The Food & Beverage Recycling Alliance (FBRA) has called for sector specific platforms to drive the Extended Producer Responsibility (EPR) policy on waste management.
Clem Ugorji, the Director, Public Affairs and Communication, Coca-Cola West Africa, made the call in a statement to newsmen in Lagos Tuesday.
The Extended Producer Responsibility (EPR) is a policy approach that shifts the cost of waste management or physical collection of wastes partially or fully from the government to producers of wastes.
According to Ugorji, various sectors of the economy can rise to the challenge of establishing sector specific platforms to drive the recovery and recycling of waste items in their respective packaging streams.
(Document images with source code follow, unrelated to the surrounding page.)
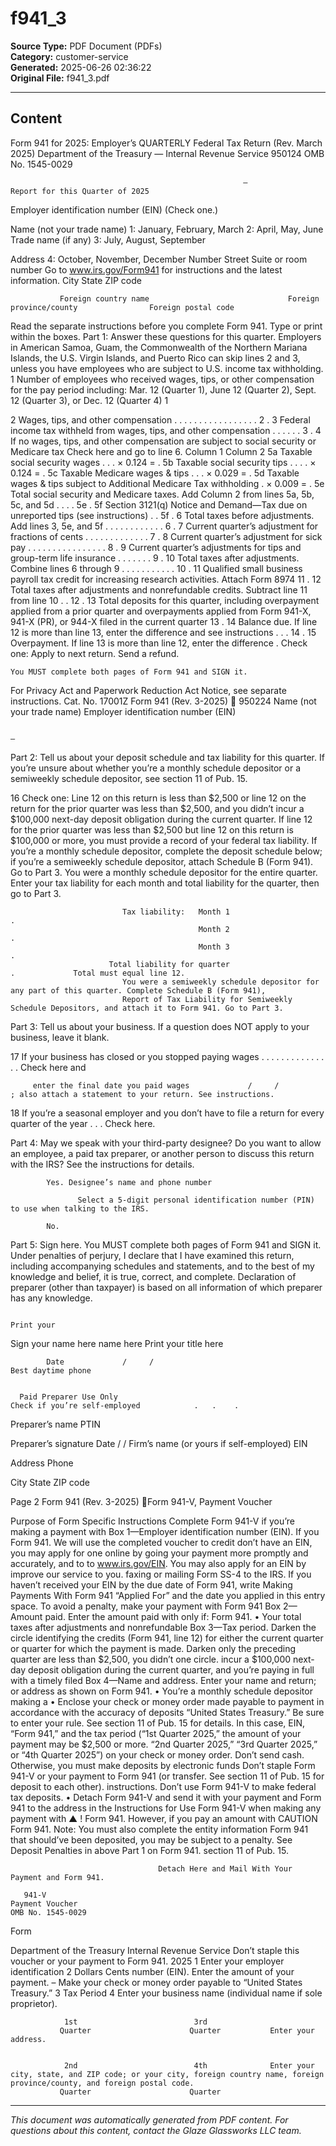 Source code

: ﻿# f941_3

**Source Type:** PDF Document (PDFs)  
**Category:** customer-service  
**Generated:** 2025-06-26 02:36:22  
**Original File:** f941_3.pdf

---

## Content

Form   941 for 2025: Employer’s QUARTERLY Federal Tax Return
(Rev. March 2025)                           Department of the Treasury — Internal Revenue Service
                                                                                                                                                                                  950124
                                                                                                                                                                             OMB No. 1545-0029

                                                        —                                                                                      Report for this Quarter of 2025
  Employer identification number (EIN)
                                                                                                                                               (Check one.)

  Name (not your trade name)                                                                                                                       1: January, February, March
                                                                                                                                                   2: April, May, June
  Trade name (if any)
                                                                                                                                                   3: July, August, September

  Address                                                                                                                                          4: October, November, December
               Number                    Street                                                      Suite or room number
                                                                                                                                               Go to www.irs.gov/Form941 for
                                                                                                                                               instructions and the latest information.
               City                                                                  State                      ZIP code




               Foreign country name                               Foreign province/county                Foreign postal code


Read the separate instructions before you complete Form 941. Type or print within the boxes.
Part 1:       Answer these questions for this quarter. Employers in American Samoa, Guam, the Commonwealth of the Northern
              Mariana Islands, the U.S. Virgin Islands, and Puerto Rico can skip lines 2 and 3, unless you have employees who are
              subject to U.S. income tax withholding.
  1      Number of employees who received wages, tips, or other compensation for the pay period
         including: Mar. 12 (Quarter 1), June 12 (Quarter 2), Sept. 12 (Quarter 3), or Dec. 12 (Quarter 4)                                        1

  2      Wages, tips, and other compensation                  .     .    .   .   .       .   .   .   .      .     .   .    .   .   .   .   .      2                                    .
  3      Federal income tax withheld from wages, tips, and other compensation .                                            .   .   .   .   .      3                                    .
  4      If no wages, tips, and other compensation are subject to social security or Medicare tax                                                        Check here and go to line 6.
                                                                        Column 1                                               Column 2
  5a     Taxable social security wages .                .                            .           × 0.124 =                                 .
  5b     Taxable social security tips .             .   .                            .           × 0.124 =                                 .
  5c     Taxable Medicare wages & tips .                .                            .           × 0.029 =                                 .
  5d     Taxable wages & tips subject to
         Additional Medicare Tax withholding                                         .           × 0.009 =                                 .
  5e     Total social security and Medicare taxes. Add Column 2 from lines 5a, 5b, 5c, and 5d .                                    .   .   .     5e                                    .
  5f     Section 3121(q) Notice and Demand—Tax due on unreported tips (see instructions)                                               .   .      5f                                   .
  6      Total taxes before adjustments. Add lines 3, 5e, and 5f .                           .   .   .      .     .   .    .   .   .   .   .      6                                    .
  7      Current quarter’s adjustment for fractions of cents .                           .   .   .   .      .     .   .    .   .   .   .   .      7                                    .
  8      Current quarter’s adjustment for sick pay .                     .   .   .       .   .   .   .      .     .   .    .   .   .   .   .      8                                    .
  9      Current quarter’s adjustments for tips and group-term life insurance .                                       .    .   .   .   .   .      9                                    .
 10      Total taxes after adjustments. Combine lines 6 through 9                            .   .   .      .     .   .    .   .   .   .   .     10                                    .
 11      Qualified small business payroll tax credit for increasing research activities. Attach Form 8974                                        11                                    .
 12      Total taxes after adjustments and nonrefundable credits. Subtract line 11 from line 10 .                                          .     12                                    .
 13      Total deposits for this quarter, including overpayment applied from a prior quarter and
         overpayments applied from Form 941-X, 941-X (PR), or 944-X filed in the current quarter                                                 13                                    .
 14      Balance due. If line 12 is more than line 13, enter the difference and see instructions                                   .   .   .     14                                    .
 15      Overpayment. If line 13 is more than line 12, enter the difference                                                .       Check one:            Apply to next return.    Send a refund.


    You MUST complete both pages of Form 941 and SIGN it.
For Privacy Act and Paperwork Reduction Act Notice, see separate instructions.                                                     Cat. No. 17001Z                     Form 941 (Rev. 3-2025)
                                                                                                                                                                    950224
Name (not your trade name)                                                                                              Employer identification number (EIN)

                                                                                                                                   –
Part 2:      Tell us about your deposit schedule and tax liability for this quarter.
If you’re unsure about whether you’re a monthly schedule depositor or a semiweekly schedule depositor, see section 11 of Pub. 15.

 16 Check one:               Line 12 on this return is less than $2,500 or line 12 on the return for the prior quarter was less than $2,500,
                             and you didn’t incur a $100,000 next-day deposit obligation during the current quarter. If line 12 for the prior
                             quarter was less than $2,500 but line 12 on this return is $100,000 or more, you must provide a record of your
                             federal tax liability. If you’re a monthly schedule depositor, complete the deposit schedule below; if you’re a
                             semiweekly schedule depositor, attach Schedule B (Form 941). Go to Part 3.
                             You were a monthly schedule depositor for the entire quarter. Enter your tax liability for each month and total
                             liability for the quarter, then go to Part 3.

                             Tax liability:   Month 1                                       .
                                              Month 2                                       .
                                              Month 3                                       .
                          Total liability for quarter                                       .             Total must equal line 12.
                             You were a semiweekly schedule depositor for any part of this quarter. Complete Schedule B (Form 941),
                             Report of Tax Liability for Semiweekly Schedule Depositors, and attach it to Form 941. Go to Part 3.
Part 3:      Tell us about your business. If a question does NOT apply to your business, leave it blank.

 17      If your business has closed or you stopped paying wages .                 .    .   .     .   .    .   .    .     .    .   .   .   .   .       Check here and

         enter the final date you paid wages             /     /            ; also attach a statement to your return. See instructions.

 18      If you’re a seasonal employer and you don’t have to file a return for every quarter of the year .                                 .   .       Check here.

Part 4:      May we speak with your third-party designee?
         Do you want to allow an employee, a paid tax preparer, or another person to discuss this return with the IRS? See the instructions
         for details.

            Yes. Designee’s name and phone number

                   Select a 5-digit personal identification number (PIN) to use when talking to the IRS.

            No.
Part 5:      Sign here. You MUST complete both pages of Form 941 and SIGN it.
  Under penalties of perjury, I declare that I have examined this return, including accompanying schedules and statements, and to the best of my knowledge
  and belief, it is true, correct, and complete. Declaration of preparer (other than taxpayer) is based on all information of which preparer has any knowledge.

                                                                                                Print your
  Sign your                                                                                     name here
  name here                                                                                     Print your
                                                                                                title here


            Date             /     /                                                            Best daytime phone


      Paid Preparer Use Only                                                                                       Check if you’re self-employed            .   .    .

  Preparer’s name                                                                                                       PTIN


  Preparer’s signature                                                                                                  Date                       /   /
  Firm’s name (or yours
  if self-employed)                                                                                                     EIN

  Address                                                                                                               Phone

  City                                                                                 State                            ZIP code



Page 2                                                                                                                                                 Form 941 (Rev. 3-2025)
Form 941-V,
Payment Voucher

Purpose of Form                                                                             Specific Instructions
Complete Form 941-V if you’re making a payment with                                         Box 1—Employer identification number (EIN). If you
Form 941. We will use the completed voucher to credit                                       don’t have an EIN, you may apply for one online by going
your payment more promptly and accurately, and to                                           to www.irs.gov/EIN. You may also apply for an EIN by
improve our service to you.                                                                 faxing or mailing Form SS-4 to the IRS. If you haven’t
                                                                                            received your EIN by the due date of Form 941, write
Making Payments With Form 941                                                               “Applied For” and the date you applied in this entry space.
To avoid a penalty, make your payment with Form 941                                         Box 2—Amount paid. Enter the amount paid with
only if:                                                                                    Form 941.
• Your total taxes after adjustments and nonrefundable                                      Box 3—Tax period. Darken the circle identifying the
credits (Form 941, line 12) for either the current quarter or                               quarter for which the payment is made. Darken only
the preceding quarter are less than $2,500, you didn’t                                      one circle.
incur a $100,000 next-day deposit obligation during the
current quarter, and you’re paying in full with a timely filed                              Box 4—Name and address. Enter your name and
return; or                                                                                  address as shown on Form 941.
• You’re a monthly schedule depositor making a                                              • Enclose your check or money order made payable to
payment in accordance with the accuracy of deposits                                         “United States Treasury.” Be sure to enter your
rule. See section 11 of Pub. 15 for details. In this case,                                  EIN, “Form 941,” and the tax period (“1st Quarter 2025,”
the amount of your payment may be $2,500 or more.                                           “2nd Quarter 2025,” “3rd Quarter 2025,” or “4th Quarter
                                                                                            2025”) on your check or money order. Don’t send cash.
    Otherwise, you must make deposits by electronic funds                                   Don’t staple Form 941-V or your payment to Form 941 (or
transfer. See section 11 of Pub. 15 for deposit                                             to each other).
instructions. Don’t use Form 941-V to make federal tax
deposits.                                                                                   • Detach Form 941-V and send it with your payment
                                                                                            and Form 941 to the address in the Instructions for
         Use Form 941-V when making any payment with
 ▲  ! Form 941. However, if you pay an amount with
 CAUTION
                                                                                            Form 941.
                                                                                            Note: You must also complete the entity information
         Form 941 that should’ve been deposited, you
may be subject to a penalty. See Deposit Penalties in                                       above Part 1 on Form 941.
section 11 of Pub. 15.




                                     Detach Here and Mail With Your Payment and Form 941.

       941-V                                                          Payment Voucher                                                                          OMB No. 1545-0029
Form




Department of the Treasury
Internal Revenue Service
                                                      Don’t staple this voucher or your payment to Form 941.                                                     2025
  1    Enter your employer identification                 2                                                                                          Dollars                   Cents
       number (EIN).
                                                              Enter the amount of your payment.
                –                                             Make your check or money order payable to “United States Treasury.”
  3 Tax Period                                            4 Enter your business name (individual name if sole proprietor).

                1st                          3rd
               Quarter                      Quarter           Enter your address.


                2nd                          4th              Enter your city, state, and ZIP code; or your city, foreign country name, foreign province/county, and foreign postal code.
               Quarter                      Quarter

---

*This document was automatically generated from PDF content. For questions about this content, contact the Glaze Glassworks LLC team.*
FBRA evolved from a self-regulatory initiative that Coca-Cola began in 2005 to set up a large scale recovery and buyback scheme for PET bottles which were recycled into the synthetic fibre, he said, as in 2012, Coca-Cola reached out to other leading beverage companies to form a voluntary group comprising Coca-Cola, Nestle, Nigerian Breweries and Seven-Up Bottling Company.
He said that the group became the nucleus of the FBRA that served as the Producer Responsibility Organization (PRO) for the food and beverage sector.
FBRA was presented as a case study at 2nd National Waste Management Conference of how forward-looking industries could collaborate with other stakeholders to develop solutions for mitigating the environmental impact of their activities, according to Ugorgi.
He said that FBRA’s mission was to recover and recycle food and beverage packaging waste to create a sustainable recycling economy that would stimulate employment, innovation and wealth creation.
“One of the great elements of the EPR policy is the requirement for sectoral collective action under the platform of a PRO.
“This will ensure that companies do not struggle in silos to recycle their packaging waste as that will be overwhelming.
“They can pool resources together as a sector to develop and fund a robust buyback scheme, attract investors in recycling infrastructure and invest in research and development of eco-friendly packaging as well as alternative uses for their packaging waste,” Ugorji said.
He stressed that FBRA demonstrated the fact that companies could compete for market share and still cooperate effectively for social good.